■ Brief
When you find the word "observed" in a line of the entries, please copy the whole line.

■ Available data
● ● ●
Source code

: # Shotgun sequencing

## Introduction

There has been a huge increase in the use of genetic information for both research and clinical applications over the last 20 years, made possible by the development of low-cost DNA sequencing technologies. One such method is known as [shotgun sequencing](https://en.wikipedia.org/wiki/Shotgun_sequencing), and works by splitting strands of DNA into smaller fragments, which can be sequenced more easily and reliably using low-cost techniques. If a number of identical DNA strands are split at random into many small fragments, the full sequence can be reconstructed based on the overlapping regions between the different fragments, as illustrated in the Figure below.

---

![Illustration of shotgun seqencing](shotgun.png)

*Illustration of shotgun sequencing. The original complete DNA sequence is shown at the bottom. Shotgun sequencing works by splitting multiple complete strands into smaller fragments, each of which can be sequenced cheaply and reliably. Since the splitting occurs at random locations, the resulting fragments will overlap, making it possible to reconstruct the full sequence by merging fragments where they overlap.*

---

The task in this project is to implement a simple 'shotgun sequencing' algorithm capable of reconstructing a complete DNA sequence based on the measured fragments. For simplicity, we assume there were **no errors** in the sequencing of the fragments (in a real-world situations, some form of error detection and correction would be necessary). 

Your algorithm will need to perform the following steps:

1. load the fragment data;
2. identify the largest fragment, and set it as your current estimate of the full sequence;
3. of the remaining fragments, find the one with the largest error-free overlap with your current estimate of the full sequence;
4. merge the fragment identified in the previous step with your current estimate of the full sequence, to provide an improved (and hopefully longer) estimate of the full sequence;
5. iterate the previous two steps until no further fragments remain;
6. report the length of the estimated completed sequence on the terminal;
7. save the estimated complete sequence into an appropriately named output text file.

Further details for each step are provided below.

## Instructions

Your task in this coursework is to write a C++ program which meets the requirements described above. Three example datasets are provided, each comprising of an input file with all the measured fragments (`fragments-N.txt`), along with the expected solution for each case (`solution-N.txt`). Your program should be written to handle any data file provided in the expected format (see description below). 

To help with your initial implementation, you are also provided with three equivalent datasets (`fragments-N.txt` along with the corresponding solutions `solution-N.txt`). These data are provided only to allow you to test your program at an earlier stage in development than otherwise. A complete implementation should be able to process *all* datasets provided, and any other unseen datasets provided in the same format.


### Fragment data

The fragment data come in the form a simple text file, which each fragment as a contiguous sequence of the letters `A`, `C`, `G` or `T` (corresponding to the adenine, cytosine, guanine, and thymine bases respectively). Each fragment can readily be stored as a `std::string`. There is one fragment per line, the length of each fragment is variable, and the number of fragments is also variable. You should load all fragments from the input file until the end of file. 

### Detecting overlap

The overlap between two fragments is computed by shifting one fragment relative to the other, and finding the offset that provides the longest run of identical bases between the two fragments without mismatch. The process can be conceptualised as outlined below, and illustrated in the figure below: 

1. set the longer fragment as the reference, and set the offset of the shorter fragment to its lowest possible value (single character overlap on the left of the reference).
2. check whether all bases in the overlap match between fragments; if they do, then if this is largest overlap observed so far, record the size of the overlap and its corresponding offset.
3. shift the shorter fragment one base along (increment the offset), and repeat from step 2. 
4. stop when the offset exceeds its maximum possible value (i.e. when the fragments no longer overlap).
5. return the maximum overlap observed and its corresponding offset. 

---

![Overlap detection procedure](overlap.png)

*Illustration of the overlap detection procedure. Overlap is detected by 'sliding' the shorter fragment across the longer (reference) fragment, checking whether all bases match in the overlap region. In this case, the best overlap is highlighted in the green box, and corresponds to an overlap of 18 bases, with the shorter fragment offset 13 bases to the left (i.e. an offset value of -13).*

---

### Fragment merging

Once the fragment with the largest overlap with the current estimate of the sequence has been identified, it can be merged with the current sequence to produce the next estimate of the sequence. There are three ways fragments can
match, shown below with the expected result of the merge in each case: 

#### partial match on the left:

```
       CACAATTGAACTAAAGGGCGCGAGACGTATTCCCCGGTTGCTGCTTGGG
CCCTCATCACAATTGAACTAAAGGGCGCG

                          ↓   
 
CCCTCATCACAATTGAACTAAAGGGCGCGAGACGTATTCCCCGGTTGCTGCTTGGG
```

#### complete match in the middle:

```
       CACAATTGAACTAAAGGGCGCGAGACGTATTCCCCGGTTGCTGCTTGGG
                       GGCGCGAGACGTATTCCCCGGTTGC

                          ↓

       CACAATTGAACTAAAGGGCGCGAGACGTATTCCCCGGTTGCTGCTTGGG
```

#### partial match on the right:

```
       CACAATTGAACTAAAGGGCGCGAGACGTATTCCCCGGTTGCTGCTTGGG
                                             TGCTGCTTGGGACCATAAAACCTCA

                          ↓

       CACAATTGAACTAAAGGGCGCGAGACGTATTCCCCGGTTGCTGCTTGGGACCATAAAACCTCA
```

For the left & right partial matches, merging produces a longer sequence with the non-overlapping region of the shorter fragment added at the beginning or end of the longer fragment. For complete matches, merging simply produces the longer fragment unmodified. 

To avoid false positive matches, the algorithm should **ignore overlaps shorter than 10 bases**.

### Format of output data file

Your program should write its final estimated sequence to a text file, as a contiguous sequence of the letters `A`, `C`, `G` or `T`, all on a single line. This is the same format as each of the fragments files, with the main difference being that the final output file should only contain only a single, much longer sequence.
● ● ●
■ Exercise result
2. check whether all bases in the overlap match between fragments; if they do, then if this is largest overlap observed so far, record the size of the overlap and its corresponding offset.
5. return the maximum overlap observed and its corresponding offset. 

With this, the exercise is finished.